Dom DeLuise is hysterical as the head of Rainbow Studios, and reminds you just how good he could be when he was on his game. Granted he doesn't really have many great scenes here, like the "Why don't we all drink some very sexy wine" scene in AOSHSB, but he's still a remarkable comedic force and a joy to watch.
Wilder has a very clear love of the silent film era, and this is his love letter to that time period, I just wish the tonal shifts weren't so obvious. The film is a knockdown farce for the first half hour, with his mishap at the bakery in the beginning, to the flooding of his hotel suite, but then the film becomes pure melodrama, drowning in, not necessarily self-indulgence, but it's a definite shift away from the slapstick of the first third of the film. It's a shame that Wilder didn't trust himself enough in one direction or the other. Either he didn't trust himself enough to make a straight melodrama, or he couldn't avoid the tropes of that genre and ended up getting bogged down in them.

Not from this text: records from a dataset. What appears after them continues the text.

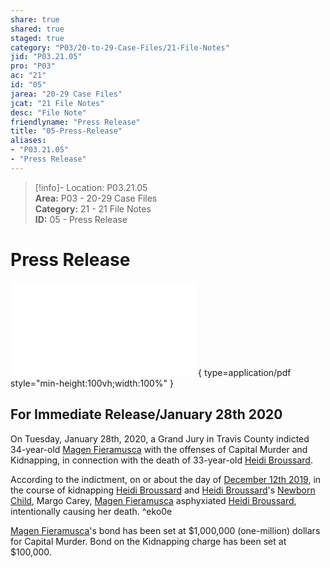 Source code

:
```yaml
---  
share: true  
shared: true  
staged: true  
category: "P03/20-to-29-Case-Files/21-File-Notes"  
jid: "P03.21.05"  
pro: "P03"  
ac: "21"  
id: "05"  
jarea: "20-29 Case Files"  
jcat: "21 File Notes"  
desc: "File Note"  
friendlyname: "Press Release"  
title: "05-Press-Release"  
aliases:   
- "P03.21.05"  
- "Press Release"  
---  
```

>[!info]- Location: P03.21.05  
>**Area:** P03 - 20-29 Case Files  
>**Category:** 21 - 21 File Notes  
>**ID:** 05 - Press Release  
  
# Press Release  
  
![05-press-release-magen-fieramusca](../../../assets/attachments/05-press-release-magen-fieramusca.pdf){ type=application/pdf style="min-height:100vh;width:100%" }  
  
## For Immediate Release/January 28th 2020  
  
On Tuesday, January 28th, 2020, a Grand Jury in Travis County indicted 34-year-old [Magen Fieramusca](../../70-to-79-People/72-Suspects-and-People-of-Interest/01-Magen-Rose-Fieramusca.md.md.md) with the offenses of Capital Murder and Kidnapping, in connection with the death of 33-year-old [Heidi Broussard](../../70-to-79-People/71-Victims/01-Heidi-Broussard.md.md.md).  
  
According to the indictment, on or about the day of [December 12th 2019](../../10-to-19-Case-Dates/12-Crime-Dates/2019-12-12-Thursday-December-12-2019.md), in the course of kidnapping [Heidi Broussard](../../70-to-79-People/71-Victims/01-Heidi-Broussard.md.md) and [Heidi Broussard](../../70-to-79-People/71-Victims/01-Heidi-Broussard.md.md.md)'s [Newborn Child](../../70-to-79-People/73-Family-and-Friends/02-Newborn-Child.md), Margo Carey, [Magen Fieramusca](../../70-to-79-People/72-Suspects-and-People-of-Interest/01-Magen-Rose-Fieramusca.md.md) asphyxiated [Heidi Broussard](../../70-to-79-People/71-Victims/01-Heidi-Broussard.md.md.md), intentionally causing her death. ^eko0e  
  
[Magen Fieramusca](../../70-to-79-People/72-Suspects-and-People-of-Interest/01-Magen-Rose-Fieramusca.md.md.md)'s bond has been set at $1,000,000 (one-million) dollars for Capital Murder. Bond on the Kidnapping charge has been set at $100,000.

Either way, the film is uneven and never better than it is in the first thirty minutes, so I would say it's only essential viewing for Wilder completists. He made much better films and I would seek those out first, but if you're a fan like I am, you're going to watch this one way or another. Just don't get your hopes up that the entire film is going to be as funny as the first half hour. It drops off fast and never looks back (except for DeLuise's double take near the end which was hilarious). If nothing else, just bask in the company of one of the great screen comedians that's ever lived. There are a lot worse ways to spend ninety minutes.